To reduce file size, use the optimization techniques described in the compression and optimization articles: compress images, subset fonts, remove duplicate objects, and save as a new file to eliminate incremental save overhead. Adobe Acrobat's "Reduce File Size" feature and the more detailed "PDF Optimizer" apply these techniques with configurable settings. For a quick reduction, saving with "Save As" (rather than "Save") in most PDF tools creates a clean file without incremental update overhead. For maximum reduction, re-process the file through Ghostscript with appropriate quality settings.
Form and Interactive Element Problems
Interactive PDF elements frequently cause issues across different viewers and platforms. Form fields that work in Adobe Acrobat may not function in web browsers' built-in PDF viewers, which have limited form support. JavaScript calculations and validations may not execute in non-Adobe viewers. Dropdown menus may display differently, and date fields may behave inconsistently across platforms.
To maximize form compatibility, use only basic form features: text fields, checkboxes, radio buttons, and simple dropdowns. Avoid JavaScript-dependent validation and calculations if the form will be filled in non-Adobe viewers. Test the form in the intended filling environment before distributing it. If you must use advanced form features, specify in the form instructions that Adobe Acrobat or Adobe Reader is required.

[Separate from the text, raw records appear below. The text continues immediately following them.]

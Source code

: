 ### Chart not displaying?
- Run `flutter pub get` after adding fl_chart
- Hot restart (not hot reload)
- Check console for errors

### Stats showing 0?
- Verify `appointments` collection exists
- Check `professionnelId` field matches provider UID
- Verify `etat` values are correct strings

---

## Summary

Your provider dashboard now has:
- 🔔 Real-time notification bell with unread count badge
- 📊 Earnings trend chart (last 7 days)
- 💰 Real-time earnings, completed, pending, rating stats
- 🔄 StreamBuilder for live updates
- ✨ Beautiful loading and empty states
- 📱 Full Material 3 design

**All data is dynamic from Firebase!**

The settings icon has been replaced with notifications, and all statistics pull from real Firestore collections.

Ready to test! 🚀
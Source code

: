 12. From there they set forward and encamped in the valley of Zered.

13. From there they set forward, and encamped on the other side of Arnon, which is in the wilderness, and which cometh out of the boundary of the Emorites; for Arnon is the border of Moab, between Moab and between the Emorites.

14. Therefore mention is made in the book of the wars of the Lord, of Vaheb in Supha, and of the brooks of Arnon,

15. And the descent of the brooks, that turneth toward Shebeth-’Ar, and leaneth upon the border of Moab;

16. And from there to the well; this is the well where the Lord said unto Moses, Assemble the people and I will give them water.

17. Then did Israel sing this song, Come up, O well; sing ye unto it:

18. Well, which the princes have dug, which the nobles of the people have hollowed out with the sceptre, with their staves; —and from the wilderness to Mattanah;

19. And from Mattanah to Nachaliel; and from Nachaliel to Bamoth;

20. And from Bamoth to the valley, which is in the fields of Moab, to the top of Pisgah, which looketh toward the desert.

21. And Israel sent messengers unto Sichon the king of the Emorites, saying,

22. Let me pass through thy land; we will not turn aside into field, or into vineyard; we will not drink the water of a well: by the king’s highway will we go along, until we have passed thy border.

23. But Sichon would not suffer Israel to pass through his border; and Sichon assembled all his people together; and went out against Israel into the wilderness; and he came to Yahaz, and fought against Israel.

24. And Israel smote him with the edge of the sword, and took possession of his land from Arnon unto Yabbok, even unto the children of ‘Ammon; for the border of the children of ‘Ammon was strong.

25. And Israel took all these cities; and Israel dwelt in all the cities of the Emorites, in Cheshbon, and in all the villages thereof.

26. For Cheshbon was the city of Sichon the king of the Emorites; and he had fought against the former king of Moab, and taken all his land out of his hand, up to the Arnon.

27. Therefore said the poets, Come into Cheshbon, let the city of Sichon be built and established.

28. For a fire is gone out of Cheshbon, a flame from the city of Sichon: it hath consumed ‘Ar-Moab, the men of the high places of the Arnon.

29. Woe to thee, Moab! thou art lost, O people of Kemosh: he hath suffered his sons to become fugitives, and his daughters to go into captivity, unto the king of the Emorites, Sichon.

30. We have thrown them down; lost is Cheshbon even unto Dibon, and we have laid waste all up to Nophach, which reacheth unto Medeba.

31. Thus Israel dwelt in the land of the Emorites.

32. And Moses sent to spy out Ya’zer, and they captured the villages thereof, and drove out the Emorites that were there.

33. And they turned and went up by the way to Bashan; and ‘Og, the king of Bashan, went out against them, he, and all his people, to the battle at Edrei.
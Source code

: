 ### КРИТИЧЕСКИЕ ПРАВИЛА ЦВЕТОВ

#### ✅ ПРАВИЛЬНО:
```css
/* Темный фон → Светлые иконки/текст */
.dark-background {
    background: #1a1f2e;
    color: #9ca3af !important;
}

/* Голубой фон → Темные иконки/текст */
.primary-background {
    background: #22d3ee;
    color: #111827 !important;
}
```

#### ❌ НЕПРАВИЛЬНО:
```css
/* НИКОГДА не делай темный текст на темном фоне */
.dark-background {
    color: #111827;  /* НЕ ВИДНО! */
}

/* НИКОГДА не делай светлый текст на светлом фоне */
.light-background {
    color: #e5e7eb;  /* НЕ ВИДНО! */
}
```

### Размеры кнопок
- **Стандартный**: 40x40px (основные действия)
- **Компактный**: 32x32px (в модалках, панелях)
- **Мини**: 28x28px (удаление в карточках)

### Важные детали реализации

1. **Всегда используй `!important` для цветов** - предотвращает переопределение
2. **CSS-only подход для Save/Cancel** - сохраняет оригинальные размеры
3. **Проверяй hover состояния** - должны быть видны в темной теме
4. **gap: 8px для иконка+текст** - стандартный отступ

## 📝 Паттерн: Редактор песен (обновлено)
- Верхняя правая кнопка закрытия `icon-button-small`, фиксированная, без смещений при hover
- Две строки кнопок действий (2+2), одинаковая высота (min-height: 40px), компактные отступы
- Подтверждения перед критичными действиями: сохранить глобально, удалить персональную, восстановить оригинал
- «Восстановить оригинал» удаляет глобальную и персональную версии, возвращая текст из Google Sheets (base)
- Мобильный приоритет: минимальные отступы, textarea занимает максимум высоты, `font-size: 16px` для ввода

Digital signature validation problems are common. A signature may show as "Unknown" or "Invalid" in a viewer that does not trust the signing certificate's Certificate Authority. This does not necessarily mean the signature is fraudulent; it may simply mean the viewer does not have the CA in its trust store. To resolve, the recipient can manually add the CA to their trust store, or the signer can use a certificate from a widely trusted CA (one on the Adobe Approved Trust List). Signatures may also show as invalid after any document modification, even permitted modifications like filling other form fields. Understanding the difference between a signature that is cryptographically invalid (the document was tampered with) and one that is unverifiable (the certificate is not trusted) is important for proper handling.